There is no sensitive and effective method to predict radiation-induced myocardial damage (RIMD). The aim of this study was to explore effective plasma biomarkers for early prediction of RIMD after radiotherapy (RT) in lung cancer patients and in a rat model. Biomarker levels were measured in plasma samples collected before and after thoracic RT from 17 lung cancer patients. For the animal model, a single radiation dose of 40 Gy was delivered to the cardiac apex of female Wistar rats. Control rats received sham irradiation (0 Gy). Dynamic plasma biomarker detection and histopathological analysis to confirm RIMD were performed in rats up to 6 months after RT. In lung cancer patients, the plasma caspase-3 concentration was significantly increased after thoracic RT (P = 0.0479), with increasing but nonsignificant trends observed for caspase-1, CCL2, vascular endothelial growth factor (VEGF), interleukin-1β, and IL-6 (P > 0.05). Changes in caspase-3, VEGF, and IL-6 correlated significantly with mean heart dose (P < 0.05). In the RIMD rat model, caspase-1, caspase-3, CCl-2, VEGF, CCl-5, and TGF-β1 levels were significantly elevated in the first week post-RT (P < 0.05), which was earlier than pathological changes. Myocardial tissue of the RIMD rats also showed significant macrophage infiltration at 1 month (P < 0.01) and fibrosis at 6 months postradiation (P < 0.0001).
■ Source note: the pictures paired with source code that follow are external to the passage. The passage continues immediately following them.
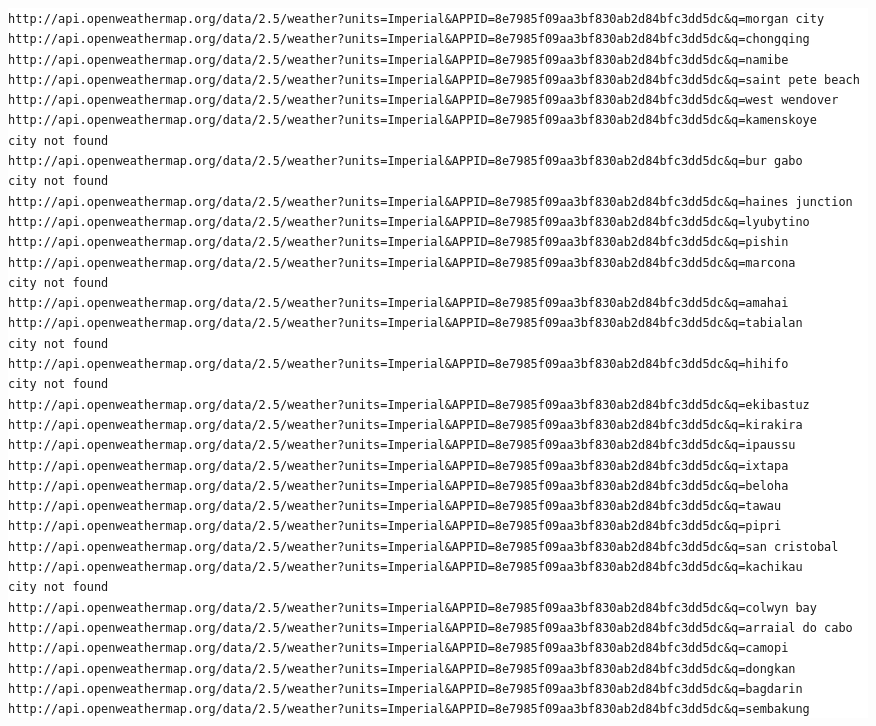     http://api.openweathermap.org/data/2.5/weather?units=Imperial&APPID=8e7985f09aa3bf830ab2d84bfc3dd5dc&q=morgan city
    http://api.openweathermap.org/data/2.5/weather?units=Imperial&APPID=8e7985f09aa3bf830ab2d84bfc3dd5dc&q=chongqing
    http://api.openweathermap.org/data/2.5/weather?units=Imperial&APPID=8e7985f09aa3bf830ab2d84bfc3dd5dc&q=namibe
    http://api.openweathermap.org/data/2.5/weather?units=Imperial&APPID=8e7985f09aa3bf830ab2d84bfc3dd5dc&q=saint pete beach
    http://api.openweathermap.org/data/2.5/weather?units=Imperial&APPID=8e7985f09aa3bf830ab2d84bfc3dd5dc&q=west wendover
    http://api.openweathermap.org/data/2.5/weather?units=Imperial&APPID=8e7985f09aa3bf830ab2d84bfc3dd5dc&q=kamenskoye
    city not found
    http://api.openweathermap.org/data/2.5/weather?units=Imperial&APPID=8e7985f09aa3bf830ab2d84bfc3dd5dc&q=bur gabo
    city not found
    http://api.openweathermap.org/data/2.5/weather?units=Imperial&APPID=8e7985f09aa3bf830ab2d84bfc3dd5dc&q=haines junction
    http://api.openweathermap.org/data/2.5/weather?units=Imperial&APPID=8e7985f09aa3bf830ab2d84bfc3dd5dc&q=lyubytino
    http://api.openweathermap.org/data/2.5/weather?units=Imperial&APPID=8e7985f09aa3bf830ab2d84bfc3dd5dc&q=pishin
    http://api.openweathermap.org/data/2.5/weather?units=Imperial&APPID=8e7985f09aa3bf830ab2d84bfc3dd5dc&q=marcona
    city not found
    http://api.openweathermap.org/data/2.5/weather?units=Imperial&APPID=8e7985f09aa3bf830ab2d84bfc3dd5dc&q=amahai
    http://api.openweathermap.org/data/2.5/weather?units=Imperial&APPID=8e7985f09aa3bf830ab2d84bfc3dd5dc&q=tabialan
    city not found
    http://api.openweathermap.org/data/2.5/weather?units=Imperial&APPID=8e7985f09aa3bf830ab2d84bfc3dd5dc&q=hihifo
    city not found
    http://api.openweathermap.org/data/2.5/weather?units=Imperial&APPID=8e7985f09aa3bf830ab2d84bfc3dd5dc&q=ekibastuz
    http://api.openweathermap.org/data/2.5/weather?units=Imperial&APPID=8e7985f09aa3bf830ab2d84bfc3dd5dc&q=kirakira
    http://api.openweathermap.org/data/2.5/weather?units=Imperial&APPID=8e7985f09aa3bf830ab2d84bfc3dd5dc&q=ipaussu
    http://api.openweathermap.org/data/2.5/weather?units=Imperial&APPID=8e7985f09aa3bf830ab2d84bfc3dd5dc&q=ixtapa
    http://api.openweathermap.org/data/2.5/weather?units=Imperial&APPID=8e7985f09aa3bf830ab2d84bfc3dd5dc&q=beloha
    http://api.openweathermap.org/data/2.5/weather?units=Imperial&APPID=8e7985f09aa3bf830ab2d84bfc3dd5dc&q=tawau
    http://api.openweathermap.org/data/2.5/weather?units=Imperial&APPID=8e7985f09aa3bf830ab2d84bfc3dd5dc&q=pipri
    http://api.openweathermap.org/data/2.5/weather?units=Imperial&APPID=8e7985f09aa3bf830ab2d84bfc3dd5dc&q=san cristobal
    http://api.openweathermap.org/data/2.5/weather?units=Imperial&APPID=8e7985f09aa3bf830ab2d84bfc3dd5dc&q=kachikau
    city not found
    http://api.openweathermap.org/data/2.5/weather?units=Imperial&APPID=8e7985f09aa3bf830ab2d84bfc3dd5dc&q=colwyn bay
    http://api.openweathermap.org/data/2.5/weather?units=Imperial&APPID=8e7985f09aa3bf830ab2d84bfc3dd5dc&q=arraial do cabo
    http://api.openweathermap.org/data/2.5/weather?units=Imperial&APPID=8e7985f09aa3bf830ab2d84bfc3dd5dc&q=camopi
    http://api.openweathermap.org/data/2.5/weather?units=Imperial&APPID=8e7985f09aa3bf830ab2d84bfc3dd5dc&q=dongkan
    http://api.openweathermap.org/data/2.5/weather?units=Imperial&APPID=8e7985f09aa3bf830ab2d84bfc3dd5dc&q=bagdarin
    http://api.openweathermap.org/data/2.5/weather?units=Imperial&APPID=8e7985f09aa3bf830ab2d84bfc3dd5dc&q=sembakung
Macrophage infiltration correlated significantly with plasma caspase-3, CCL2, CCL5, VEGF, and TGF-β1 levels from 3 weeks to 2 months post-RT. Increased plasma caspase-1, caspase-3, CCl-2, and VEGF levels were detected before RIMD-related pathological changes, indicating their clinical potential as biomarkers for early prediction of RIMD.